(Message forwarded see below for original response)

Hi John,

please excuse sending this mail in private. The mail account I'm using
for the lists is currently blocked for sending, but that has to wait
till next year. ;)

See my explanation in the following and feel free to forward this mail
to the u...@dba mailing list.

Okay, so now my desk is clear and I wish you and anyone reading this a
happy new year,
Marc


Am Montag, den 29.12.2008, 18:10 -0500 schrieb John Toliver:
> Marc I have been staring at this code you wrote for the past two days and
> I'm not able to make sense of it.  I need a little more help.  Now I
> understand that the two lines are dependent on how the data in my fields
is
> structured.

Yes.

> It's simple text, like any normally formatted paragraph.  Is
> their something I can do to the DB to analyze it to figure out?  With that
> question asked see below:

The question making the difference between the two statements is:

Does your data have multiple paragraphs in one entry or is it only one
paragraph (maybe formed by multiple sentences) in any case?

If you have line endings inbetween the pragraph that are welcome, the
second statement I wrote would be necessary. If you have only one
paragraph for sure and want to get rid of any additional paragraph at
the end, the first statement should do.

This makes up the first part of the problem statement.

> > If Johns data does not have sentences or parts separated by NL or CR
> > chars he could use sth. like:
> >
> > LEFT(TheString, POSITION ('.'+CHAR(10) IN TheString)+1)
>
>
> JT - I don't think the above line would work then because I have many with
> paragraphs separated by either a line feed (is that char10?) or a carriage
> return (is this char13).  I'm not sure how to tell which is which as I
> haven't manually written all the data in each field.  Some of it has been
> pasted from the web or other sources.  Hence my question above about
> analyzing the data.

I'm not sure either what type of line endings HSQL uses and if using
another OS makes a difference. E.g. if you work on windows storing CR+NL
and want to retrieve on Lunix expecting NL only there is a problem. The
real question here is how OOo handles it, because HSQL stores what is is
given, I assume.

- Windows/DOS has both, NL and CR for ending a parapgraph.

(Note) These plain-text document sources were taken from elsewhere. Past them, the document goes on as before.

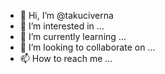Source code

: - 👋 Hi, I’m @takuciverna
- 👀 I’m interested in ...
- 🌱 I’m currently learning ...
- 💞️ I’m looking to collaborate on ...
- 📫 How to reach me ...

<!---
takuciverna/takuciverna is a ✨ special ✨ repository because its `README.md` (this file) appears on your GitHub profile.
You can click the Preview link to take a look at your changes.
--->
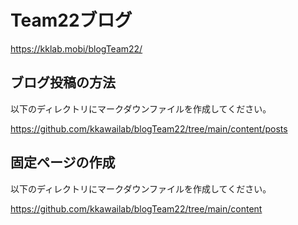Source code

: # Team22ブログ

https://kklab.mobi/blogTeam22/

## ブログ投稿の方法
以下のディレクトリにマークダウンファイルを作成してください。

https://github.com/kkawailab/blogTeam22/tree/main/content/posts

## 固定ページの作成

以下のディレクトリにマークダウンファイルを作成してください。

https://github.com/kkawailab/blogTeam22/tree/main/content
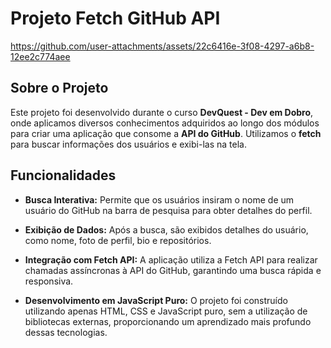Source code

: # Projeto Fetch GitHub API





https://github.com/user-attachments/assets/22c6416e-3f08-4297-a6b8-12ee2c774aee




## Sobre o Projeto

Este projeto foi desenvolvido durante o curso **DevQuest - Dev em Dobro**, onde aplicamos diversos conhecimentos adquiridos ao longo dos módulos para criar uma aplicação que consome a **API do GitHub**. Utilizamos o **fetch** para buscar informações dos usuários e exibi-las na tela.

## Funcionalidades

- **Busca Interativa:** Permite que os usuários insiram o nome de um usuário do GitHub na barra de pesquisa para obter detalhes do perfil.
  
- **Exibição de Dados:** Após a busca, são exibidos detalhes do usuário, como nome, foto de perfil, bio e repositórios.

- **Integração com Fetch API:** A aplicação utiliza a Fetch API para realizar chamadas assíncronas à API do GitHub, garantindo uma busca rápida e responsiva.

- **Desenvolvimento em JavaScript Puro:** O projeto foi construído utilizando apenas HTML, CSS e JavaScript puro, sem a utilização de bibliotecas externas, proporcionando um aprendizado mais profundo dessas tecnologias.
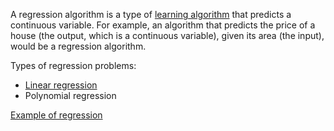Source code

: A regression algorithm is a type of [learning algorithm](machine-learning) that predicts a continuous variable. For example, an algorithm that predicts the price of a house (the output, which is a continuous variable), given its area (the input), would be a regression algorithm.

Types of regression problems:

* [Linear regression](linear-regression)
* Polynomial regression

[Example of regression](regression-example)
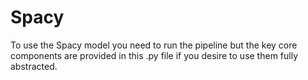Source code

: # Spacy

To use the Spacy model you need to run the pipeline but the key core components are provided in this .py file if you desire to use them fully abstracted.
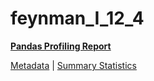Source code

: # feynman_I_12_4

[**Pandas Profiling Report**](https://epistasislab.github.io/pmlb/profile/feynman_I_12_4.html)

[Metadata](metadata.yaml) | [Summary Statistics](summary_stats.tsv)

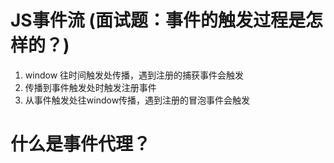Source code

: # JS事件流 (面试题：事件的触发过程是怎样的？)
1. window 往时间触发处传播，遇到注册的捕获事件会触发
2. 传播到事件触发处时触发注册事件
3. 从事件触发处往window传播，遇到注册的冒泡事件会触发


# 什么是事件代理？

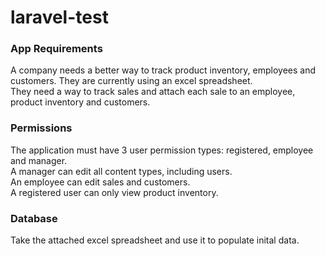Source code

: # laravel-test

### App Requirements  
A company needs a better way to track product inventory, employees and customers. They are currently using an excel spreadsheet.  
They need a way to track sales and attach each sale to an employee, product inventory and customers.  

### Permissions  
The application must have 3 user permission types: registered, employee and manager.  
A manager can edit all content types, including users.  
An employee can edit sales and customers.  
A registered user can only view product inventory.

###  Database  
Take the attached excel spreadsheet and use it to populate inital data. 
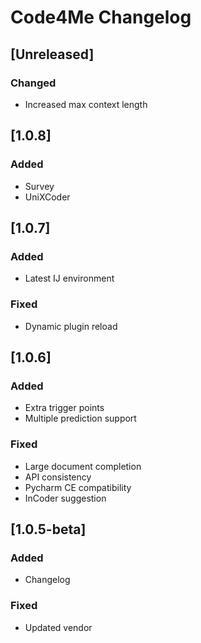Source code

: <!-- Keep a Changelog guide -> https://keepachangelog.com -->

# Code4Me Changelog

## [Unreleased]
### Changed
- Increased max context length

## [1.0.8]
### Added
- Survey
- UniXCoder

## [1.0.7]
### Added
- Latest IJ environment

### Fixed
- Dynamic plugin reload

## [1.0.6]
### Added
- Extra trigger points
- Multiple prediction support

### Fixed
- Large document completion
- API consistency
- Pycharm CE compatibility
- InCoder suggestion

## [1.0.5-beta]
### Added
- Changelog

### Fixed
- Updated vendor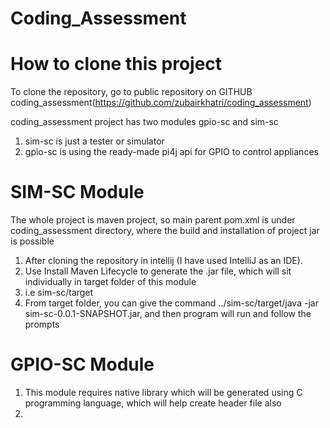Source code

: # Coding_Assessment

How to clone this project
=====================================================================================================
To clone the repository, go to public repository on GITHUB coding_assessment(https://github.com/zubairkhatri/coding_assessment)


coding_assessment project has two modules gpio-sc and sim-sc
1. sim-sc is just a tester or simulator
2. gpio-sc is using the ready-made pi4j api for GPIO to control appliances

SIM-SC Module
=========================
The whole project is maven project, so main parent pom.xml is under coding_assessment directory, where the build and installation of project jar is possible

1. After cloning the repository in intellij (I have used IntelliJ as an IDE).
2. Use Install Maven Lifecycle to generate the .jar file, which will sit individually in target folder of this module
3. i.e sim-sc/target
4. From target folder, you can give the command ../sim-sc/target/java -jar sim-sc-0.0.1-SNAPSHOT.jar, and then program will run and follow the prompts


GPIO-SC Module
==========================
1. This module requires native library which will be generated using C programming language, which will help create header file also
2. 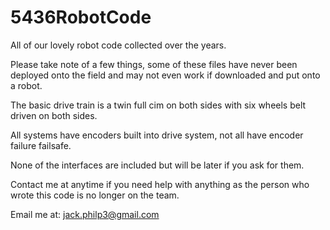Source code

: # 5436RobotCode
All of our lovely robot code collected over the years.

Please take note of a few things, some of these files have never been deployed onto the field and may not even work if downloaded
and put onto a robot.

The basic drive train is a twin full cim on both sides with six wheels belt driven on both sides.

All systems have encoders built into drive system, not all have encoder failure failsafe.

None of the interfaces are included but will be later if you ask for them.

Contact me at anytime if you need help with anything as the person who wrote this code is no longer on the team.

Email me at: jack.philp3@gmail.com
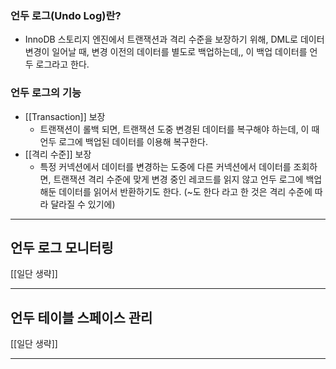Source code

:  ### 언두 로그(Undo Log)란?
 - InnoDB 스토리지 엔진에서 트랜잭션과 격리 수준을 보장하기 위해, DML로 데이터 변경이 일어날 때, 변경 이전의 데이터를 별도로 백업하는데,, 이 백업 데이터를 언두 로그라고 한다. 

 ### 언두 로그의 기능
 - [[Transaction]] 보장
	 - 트랜잭션이 롤백 되면, 트랜잭션 도중 변경된 데이터를 복구해야 하는데, 이 때 언두 로그에 백업된 데이터를 이용해 복구한다.
- [[격리 수준]] 보장
	- 특정 커넥션에서 데이터를 변경하는 도중에 다른 커넥션에서 데이터를 조회하면, 트랜잭션 격리 수준에 맞게 변경 중인 레코드를 읽지 않고 언두 로그에 백업해둔 데이터를 읽어서 반환하기도 한다. (~도 한다 라고 한 것은 격리 수준에 따라 달라질 수 있기에)

---
## 언두 로그 모니터링

[[일단 생략]]

---

## 언두 테이블 스페이스 관리

[[일단 생략]]

---

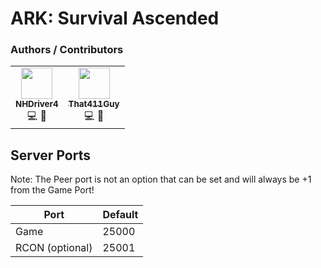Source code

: # ARK: Survival Ascended

### Authors / Contributors
<!-- prettier-ignore-start -->
<!-- markdownlint-disable -->
<table>
     </td>
        <td align="center">
            <a href="https://github.com/NHDriver4">
                <img src="https://avatars.githubusercontent.com/u/49725" width="50px;" alt=""/><br /><sub><b>NHDriver4</b></sub>
            </a>
            <br />
            <a title="Codes">💻</a>
            <a title="Maintains">🔨</a>
        </td>
    </td>
        <td align="center">
            <a href="https://github.com/That411Guy">
                <img src="https://avatars.githubusercontent.com/u/100328348" width="50px;" alt=""/><br /><sub><b>That411Guy</b></sub>
            </a>
            <br />
            <a title="Codes">💻</a>
            <a title="Maintains">🔨</a>
        </td>         
    </tr>
</table>
<!-- markdownlint-enable -->
<!-- prettier-ignore-end -->


## Server Ports

Note: The Peer port is not an option that can be set and will always be +1 from the Game Port!

| Port            | Default |
| --------------- | ------- |
| Game            | 25000   |
| RCON (optional) | 25001   |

- Lunix/FreeBSD have only NL.

- McIntosh had only CR in the past, this may have changed because
nowadays on OS X it uses a FreeBSD userland (=programs under the hood).

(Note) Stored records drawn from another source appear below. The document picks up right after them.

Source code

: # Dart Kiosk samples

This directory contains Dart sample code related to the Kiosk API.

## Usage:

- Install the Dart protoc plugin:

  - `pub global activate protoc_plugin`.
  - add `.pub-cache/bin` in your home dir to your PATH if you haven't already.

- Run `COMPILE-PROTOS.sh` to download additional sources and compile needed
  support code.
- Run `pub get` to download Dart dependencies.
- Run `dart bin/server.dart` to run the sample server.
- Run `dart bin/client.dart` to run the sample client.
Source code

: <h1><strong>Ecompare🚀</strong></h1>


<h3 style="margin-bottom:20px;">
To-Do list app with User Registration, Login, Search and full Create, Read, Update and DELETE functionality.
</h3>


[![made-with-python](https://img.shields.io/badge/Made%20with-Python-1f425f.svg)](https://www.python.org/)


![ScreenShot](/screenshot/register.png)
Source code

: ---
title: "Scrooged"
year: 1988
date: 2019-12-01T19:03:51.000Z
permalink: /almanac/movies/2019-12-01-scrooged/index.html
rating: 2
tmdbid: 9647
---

So part two of the solution has to be to find out what type of paragraph
endings are stored in your database.

> > If there are concatenated sentences this would only work for double
> > newlines, leaving on extra NL:
> >
> > LEFT(TheString, POSITION ('.'+CHAR(10)+CHAR(10) IN TheString)+1)
>
>
> I don't think I have concatenated sentences.  The text would read as
normal
> information.
>
>
> > > Can the REPLACE function take a concatenated string like
> > > CHAR(13)+CHAR(10), for example? Trimming the individual characters
> > > wouldn't be enough if they're interspersed with other "whitespace"
> > > characters.
> >
>
> JT - I went to the site suggested by Barbara, (
> http://hsqldb.org/doc/guide/ch09.html) and found this:
> "REPLACE(s,replace,s2)
>         replaces all occurrences of replace in s with s2"  Which I think
> means if I were to open an SQL window for this, it would replace all
> instances of the phrase "replace" in the table named "s" with the new
phrase
> "s2"?  If so then can I use this on an entire table?  I'm not clear on the
> implementation of the command, incidentally the same question I have about
> the code you originally mentioned.  Would I place the variation of this
text
> in the original RTRIM string we looked at?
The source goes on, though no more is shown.